Im Sinne der optimalen Stoffverwertung habe ich sie aus diversen großen
Stoffquadraten genäht - hauptsächlich grau, das passt gut in unser 
Schlafzimmer, kombiniert mit ein bisschen senfgelb und einem
Rest Kinderstoff.


Insgesamt ist die Schlange zwei Meter lang, also exakt so
wie unsere Matratzen. So kann ich sie als Ergänzung zu meinem
Seitenschläferkissen genauso nutzen, wie zusammengetüdelt
als zusätzliches Kissen. Ja, ich mag viele Kissen im Bett.
SEHR viele Kissen!


Die Größe der Quadrate hatte ich anhand der Seitenlänge eines meiner 
Reststücke gewählt. Um den passenden Kreisdurchmesser für das
Endstück zu ermitteln, musste ich deswegen tatsächlich meine eingerosteten
Mathekenntnisse rektivieren. Da war doch was mit Pi?

Tatsächlich ist es ganz einfach:
Radius = Umfang:(2xPi)

Mein Umfang war 41 cm, ergab einen Radius von 6,5.
Nahtzugabe dazu, also bei mir 7 cm. Auf dem Zirkel einstellen,
Kreis zeichnen, fertig. Passte wie angegossen.

Man kann sich den Radius aber zum Beispiel auch
hier ganz ohne eigenen Hirnschmalz ausrechnen lassen ;-)

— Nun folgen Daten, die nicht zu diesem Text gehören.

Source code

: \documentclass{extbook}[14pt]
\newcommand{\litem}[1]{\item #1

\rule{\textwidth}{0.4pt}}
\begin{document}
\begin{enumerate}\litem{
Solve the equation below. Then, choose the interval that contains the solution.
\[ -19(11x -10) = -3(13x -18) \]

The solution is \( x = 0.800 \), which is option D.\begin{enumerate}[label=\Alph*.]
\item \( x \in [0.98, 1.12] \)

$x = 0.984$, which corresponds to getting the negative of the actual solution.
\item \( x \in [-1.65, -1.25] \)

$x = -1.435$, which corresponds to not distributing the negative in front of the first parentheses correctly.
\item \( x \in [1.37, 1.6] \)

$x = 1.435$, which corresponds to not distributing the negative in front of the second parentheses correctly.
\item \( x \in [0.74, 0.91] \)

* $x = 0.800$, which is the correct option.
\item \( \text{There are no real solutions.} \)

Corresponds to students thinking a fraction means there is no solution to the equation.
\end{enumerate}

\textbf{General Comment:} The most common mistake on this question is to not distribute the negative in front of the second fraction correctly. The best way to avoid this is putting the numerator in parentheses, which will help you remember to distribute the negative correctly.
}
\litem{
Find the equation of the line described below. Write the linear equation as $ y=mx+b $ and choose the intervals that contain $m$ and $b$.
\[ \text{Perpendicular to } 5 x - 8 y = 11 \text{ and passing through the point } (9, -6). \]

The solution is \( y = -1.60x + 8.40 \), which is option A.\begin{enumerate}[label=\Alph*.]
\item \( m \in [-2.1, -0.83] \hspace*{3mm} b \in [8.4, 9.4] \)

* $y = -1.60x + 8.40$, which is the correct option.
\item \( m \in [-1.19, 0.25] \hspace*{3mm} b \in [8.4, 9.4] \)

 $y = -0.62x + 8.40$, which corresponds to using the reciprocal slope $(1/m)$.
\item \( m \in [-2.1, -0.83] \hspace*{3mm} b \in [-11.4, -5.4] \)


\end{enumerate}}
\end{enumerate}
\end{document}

Da liegt es nun also in meinem Bett, das kuschelige Schätzchen und ich
habe sogar meinen Sack Füllwatte bis auf den letzten Fitzel aufgebraucht.
Das ist natürlich erfreulich, schließlich möchte ich meinen Materialschrank
deutlich erleichtern. Allerdings haben inzwischen beide Kinder
ebenfalls den Wunsch nach solch einer kuscheligen Schlange
geäußert, also bestelle ich wohl einfach mal den nächsten Karton
Füllwatte... So wird das nix!

Ansonsten?
Hier beginnen heute die Herbstferien. Die Freude ist groß,
auch wenn die Große quasi durchlernen muss, weil sie unmittelbar danach
ihre Vorabi-Arbeiten schreibt und auch das richtige Abi inzwischen
verdammt nah ist - in drei Monaten geht’s los... Die Missi
hat am Wochenende Turnier und auch noch ein paar Schulsachen 
auf dem Zettel, klassische Herbstferien eben. Aber alleine das
morgendliche Ausschlafen ist schon purer Luxus und wir werden
auch schauen, dass wir uns wenigstens ein Wochenende 
lang nochmal irgendwo auslüften können. Und ich persönlich werde
die Zeit nutzen, aus Chronistengründen endlich mal die 
Sommerfotos hier ins Blog zu bekommen...

Kommt gut ins Wochenende!

5. Oktober 2021

Tagebuchbloggen { 5. Oktober 2021 }

 "Was machst Du eigentlich den ganzen Tag?"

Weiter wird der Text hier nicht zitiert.